▶ **PROVIDED ENTRIES**
━━━━━━━━

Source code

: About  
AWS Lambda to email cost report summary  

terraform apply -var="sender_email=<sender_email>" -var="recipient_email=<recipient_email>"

━━━━━━━━

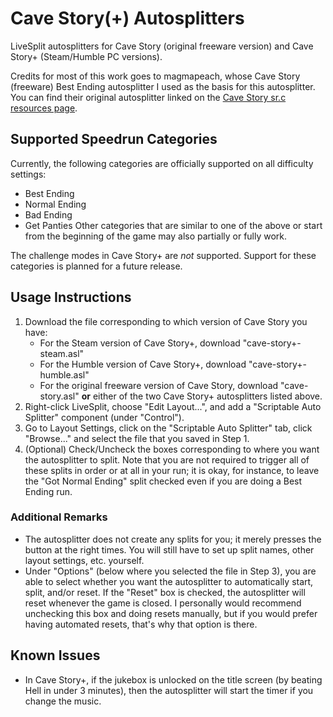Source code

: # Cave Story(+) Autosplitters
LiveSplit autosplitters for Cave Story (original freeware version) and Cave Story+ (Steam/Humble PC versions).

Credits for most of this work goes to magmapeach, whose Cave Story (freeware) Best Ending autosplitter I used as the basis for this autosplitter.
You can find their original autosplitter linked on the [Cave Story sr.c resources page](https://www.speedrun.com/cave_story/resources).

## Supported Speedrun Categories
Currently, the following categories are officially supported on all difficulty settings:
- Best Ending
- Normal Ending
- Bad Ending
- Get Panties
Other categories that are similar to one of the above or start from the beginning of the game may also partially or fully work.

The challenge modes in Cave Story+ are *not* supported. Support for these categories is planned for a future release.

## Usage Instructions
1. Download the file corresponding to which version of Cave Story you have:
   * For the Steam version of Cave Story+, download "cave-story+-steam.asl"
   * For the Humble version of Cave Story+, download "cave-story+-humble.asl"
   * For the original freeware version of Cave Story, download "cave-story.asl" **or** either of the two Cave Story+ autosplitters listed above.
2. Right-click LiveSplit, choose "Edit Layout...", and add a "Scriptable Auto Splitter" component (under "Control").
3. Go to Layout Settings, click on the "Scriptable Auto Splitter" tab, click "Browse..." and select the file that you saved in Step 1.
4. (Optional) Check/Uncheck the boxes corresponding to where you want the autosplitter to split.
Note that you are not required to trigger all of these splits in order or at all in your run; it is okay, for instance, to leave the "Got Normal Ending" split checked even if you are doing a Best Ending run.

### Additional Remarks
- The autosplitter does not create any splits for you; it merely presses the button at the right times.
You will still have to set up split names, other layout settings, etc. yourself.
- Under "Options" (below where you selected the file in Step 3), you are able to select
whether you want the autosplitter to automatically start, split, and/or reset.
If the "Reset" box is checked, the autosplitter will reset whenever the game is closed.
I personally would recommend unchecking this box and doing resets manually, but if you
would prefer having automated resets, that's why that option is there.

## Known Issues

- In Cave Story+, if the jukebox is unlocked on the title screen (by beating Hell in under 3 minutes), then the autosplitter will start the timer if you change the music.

━━━━━━━━

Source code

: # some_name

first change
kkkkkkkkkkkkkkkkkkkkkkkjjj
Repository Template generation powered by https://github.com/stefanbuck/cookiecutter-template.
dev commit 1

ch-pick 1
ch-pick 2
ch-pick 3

━━━━━━━━

The required answer is the run of lines above, starting at the line with "able to select" and ending at the line with "- In Cave Story+, if", reproduced exactly with both ends.

▶ **ANSWER SECTION**
- Under "Options" (below where you selected the file in Step 3), you are able to select
whether you want the autosplitter to automatically start, split, and/or reset.
If the "Reset" box is checked, the autosplitter will reset whenever the game is closed.
I personally would recommend unchecking this box and doing resets manually, but if you
would prefer having automated resets, that's why that option is there.

## Known Issues

- In Cave Story+, if the jukebox is unlocked on the title screen (by beating Hell in under 3 minutes), then the autosplitter will start the timer if you change the music.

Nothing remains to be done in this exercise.